* [Assignment]: Copy every line of the records that includes the word "aqui".
== Data extracts
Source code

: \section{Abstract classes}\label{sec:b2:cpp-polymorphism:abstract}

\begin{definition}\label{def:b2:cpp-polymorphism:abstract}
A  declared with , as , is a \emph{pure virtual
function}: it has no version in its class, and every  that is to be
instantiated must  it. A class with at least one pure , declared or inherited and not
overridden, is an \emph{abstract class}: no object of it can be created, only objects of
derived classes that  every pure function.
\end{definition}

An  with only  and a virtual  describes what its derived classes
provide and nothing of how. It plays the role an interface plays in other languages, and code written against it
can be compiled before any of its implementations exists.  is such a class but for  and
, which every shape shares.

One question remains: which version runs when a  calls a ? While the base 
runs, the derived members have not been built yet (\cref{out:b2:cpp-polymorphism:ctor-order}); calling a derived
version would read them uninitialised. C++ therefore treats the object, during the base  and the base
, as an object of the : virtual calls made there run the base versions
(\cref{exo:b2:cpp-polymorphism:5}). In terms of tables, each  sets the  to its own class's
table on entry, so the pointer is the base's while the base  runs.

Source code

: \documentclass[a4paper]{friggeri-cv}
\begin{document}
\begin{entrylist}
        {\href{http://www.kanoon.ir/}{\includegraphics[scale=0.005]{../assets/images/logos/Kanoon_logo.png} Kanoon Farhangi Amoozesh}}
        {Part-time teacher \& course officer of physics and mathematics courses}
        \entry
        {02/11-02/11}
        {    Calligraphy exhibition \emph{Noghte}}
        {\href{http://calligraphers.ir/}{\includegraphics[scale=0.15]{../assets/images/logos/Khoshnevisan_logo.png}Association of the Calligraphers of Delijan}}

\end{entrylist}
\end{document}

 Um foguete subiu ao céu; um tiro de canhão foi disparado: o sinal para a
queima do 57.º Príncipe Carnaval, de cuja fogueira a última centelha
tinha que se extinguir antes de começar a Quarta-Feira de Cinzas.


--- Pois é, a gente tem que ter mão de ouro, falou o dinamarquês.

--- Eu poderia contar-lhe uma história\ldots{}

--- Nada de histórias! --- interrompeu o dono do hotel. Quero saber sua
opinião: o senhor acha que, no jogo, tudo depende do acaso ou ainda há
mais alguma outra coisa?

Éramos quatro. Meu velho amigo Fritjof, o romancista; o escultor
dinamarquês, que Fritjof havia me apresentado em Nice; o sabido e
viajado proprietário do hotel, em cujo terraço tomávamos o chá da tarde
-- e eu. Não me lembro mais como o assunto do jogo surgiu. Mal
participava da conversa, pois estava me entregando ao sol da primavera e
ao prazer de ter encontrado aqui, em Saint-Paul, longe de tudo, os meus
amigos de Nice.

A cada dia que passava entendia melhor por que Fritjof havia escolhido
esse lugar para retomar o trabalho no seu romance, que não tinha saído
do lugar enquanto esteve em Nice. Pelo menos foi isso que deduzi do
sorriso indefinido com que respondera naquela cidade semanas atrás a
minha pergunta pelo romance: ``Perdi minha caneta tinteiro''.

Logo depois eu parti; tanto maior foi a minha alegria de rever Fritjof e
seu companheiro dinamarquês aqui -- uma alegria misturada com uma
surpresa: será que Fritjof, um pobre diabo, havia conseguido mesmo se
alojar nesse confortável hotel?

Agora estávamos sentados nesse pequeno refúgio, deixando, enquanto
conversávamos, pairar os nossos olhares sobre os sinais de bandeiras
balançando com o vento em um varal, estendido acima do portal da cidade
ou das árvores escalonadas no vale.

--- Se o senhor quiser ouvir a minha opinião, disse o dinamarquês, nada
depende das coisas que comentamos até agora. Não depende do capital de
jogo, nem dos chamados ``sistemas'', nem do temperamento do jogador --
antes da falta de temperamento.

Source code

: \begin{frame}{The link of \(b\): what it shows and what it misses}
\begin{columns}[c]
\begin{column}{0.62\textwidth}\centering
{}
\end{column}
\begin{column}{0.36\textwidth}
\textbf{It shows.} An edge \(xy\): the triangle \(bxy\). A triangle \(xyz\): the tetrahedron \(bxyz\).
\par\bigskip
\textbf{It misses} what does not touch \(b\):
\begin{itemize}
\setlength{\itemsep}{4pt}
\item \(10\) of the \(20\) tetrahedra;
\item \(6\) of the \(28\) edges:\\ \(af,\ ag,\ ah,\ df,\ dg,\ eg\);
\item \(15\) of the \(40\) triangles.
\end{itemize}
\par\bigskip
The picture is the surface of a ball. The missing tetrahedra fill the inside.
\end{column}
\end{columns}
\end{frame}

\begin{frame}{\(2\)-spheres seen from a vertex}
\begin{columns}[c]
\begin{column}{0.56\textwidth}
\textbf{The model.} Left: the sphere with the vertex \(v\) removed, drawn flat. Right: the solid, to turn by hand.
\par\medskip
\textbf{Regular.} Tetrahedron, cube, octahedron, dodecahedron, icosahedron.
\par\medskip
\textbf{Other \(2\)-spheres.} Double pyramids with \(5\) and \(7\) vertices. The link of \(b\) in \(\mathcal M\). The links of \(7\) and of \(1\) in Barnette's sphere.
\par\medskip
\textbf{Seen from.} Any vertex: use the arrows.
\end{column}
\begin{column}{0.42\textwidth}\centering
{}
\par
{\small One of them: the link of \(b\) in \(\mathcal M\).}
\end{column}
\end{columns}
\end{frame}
====
* [Solution to the exercise]:
ao prazer de ter encontrado aqui, em Saint-Paul, longe de tudo, os meus
seu companheiro dinamarquês aqui -- uma alegria misturada com uma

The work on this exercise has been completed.